[Dataset items]
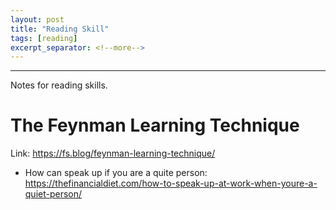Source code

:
 ```yaml
---
layout: post
title: "Reading Skill"
tags: [reading]
excerpt_separator: <!--more-->
---
```


---
Notes for reading skills.
<!--more-->

# The Feynman Learning Technique
Link: https://fs.blog/feynman-learning-technique/

- How can speak up if you are a quite person: https://thefinancialdiet.com/how-to-speak-up-at-work-when-youre-a-quiet-person/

Work request ->
All lines from the one that holds "# The Feynman Learning Technique" to the end of the entries above must be transcribed exactly, both ends included, and no others.

Exercise response ->
# The Feynman Learning Technique
Link: https://fs.blog/feynman-learning-technique/

- How can speak up if you are a quite person: https://thefinancialdiet.com/how-to-speak-up-at-work-when-youre-a-quiet-person/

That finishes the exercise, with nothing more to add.